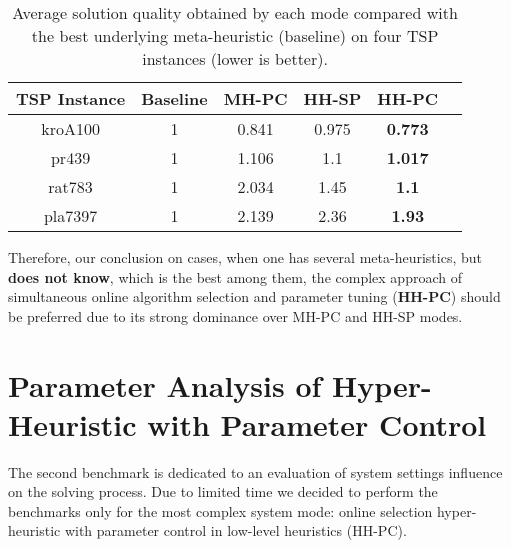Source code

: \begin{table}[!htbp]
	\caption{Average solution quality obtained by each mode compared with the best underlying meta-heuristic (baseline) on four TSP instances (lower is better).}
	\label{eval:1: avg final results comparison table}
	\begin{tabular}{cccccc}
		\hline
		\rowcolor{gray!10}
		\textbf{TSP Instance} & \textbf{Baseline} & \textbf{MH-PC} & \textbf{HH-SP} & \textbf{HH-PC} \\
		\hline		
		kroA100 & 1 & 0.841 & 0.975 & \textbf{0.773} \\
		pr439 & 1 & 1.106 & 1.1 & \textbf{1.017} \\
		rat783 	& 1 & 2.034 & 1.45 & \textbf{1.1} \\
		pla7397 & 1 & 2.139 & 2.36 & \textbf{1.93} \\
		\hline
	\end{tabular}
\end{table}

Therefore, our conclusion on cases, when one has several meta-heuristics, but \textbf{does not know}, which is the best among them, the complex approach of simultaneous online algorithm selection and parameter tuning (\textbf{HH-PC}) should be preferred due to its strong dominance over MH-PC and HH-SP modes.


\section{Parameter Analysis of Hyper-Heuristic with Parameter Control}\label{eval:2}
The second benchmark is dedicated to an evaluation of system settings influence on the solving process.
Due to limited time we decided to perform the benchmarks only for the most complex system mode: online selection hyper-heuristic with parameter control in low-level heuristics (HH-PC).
● ● ● ● ● ● ●
Problem requirements = Please reproduce each line of the listing above exactly, skipping pictures.

Result for this task =
Source code

: \begin{table}[!htbp]
	\caption{Average solution quality obtained by each mode compared with the best underlying meta-heuristic (baseline) on four TSP instances (lower is better).}
	\label{eval:1: avg final results comparison table}
	\begin{tabular}{cccccc}
		\hline
		\rowcolor{gray!10}
		\textbf{TSP Instance} & \textbf{Baseline} & \textbf{MH-PC} & \textbf{HH-SP} & \textbf{HH-PC} \\
		\hline		
		kroA100 & 1 & 0.841 & 0.975 & \textbf{0.773} \\
		pr439 & 1 & 1.106 & 1.1 & \textbf{1.017} \\
		rat783 	& 1 & 2.034 & 1.45 & \textbf{1.1} \\
		pla7397 & 1 & 2.139 & 2.36 & \textbf{1.93} \\
		\hline
	\end{tabular}
\end{table}

Therefore, our conclusion on cases, when one has several meta-heuristics, but \textbf{does not know}, which is the best among them, the complex approach of simultaneous online algorithm selection and parameter tuning (\textbf{HH-PC}) should be preferred due to its strong dominance over MH-PC and HH-SP modes.


\section{Parameter Analysis of Hyper-Heuristic with Parameter Control}\label{eval:2}
The second benchmark is dedicated to an evaluation of system settings influence on the solving process.
Due to limited time we decided to perform the benchmarks only for the most complex system mode: online selection hyper-heuristic with parameter control in low-level heuristics (HH-PC).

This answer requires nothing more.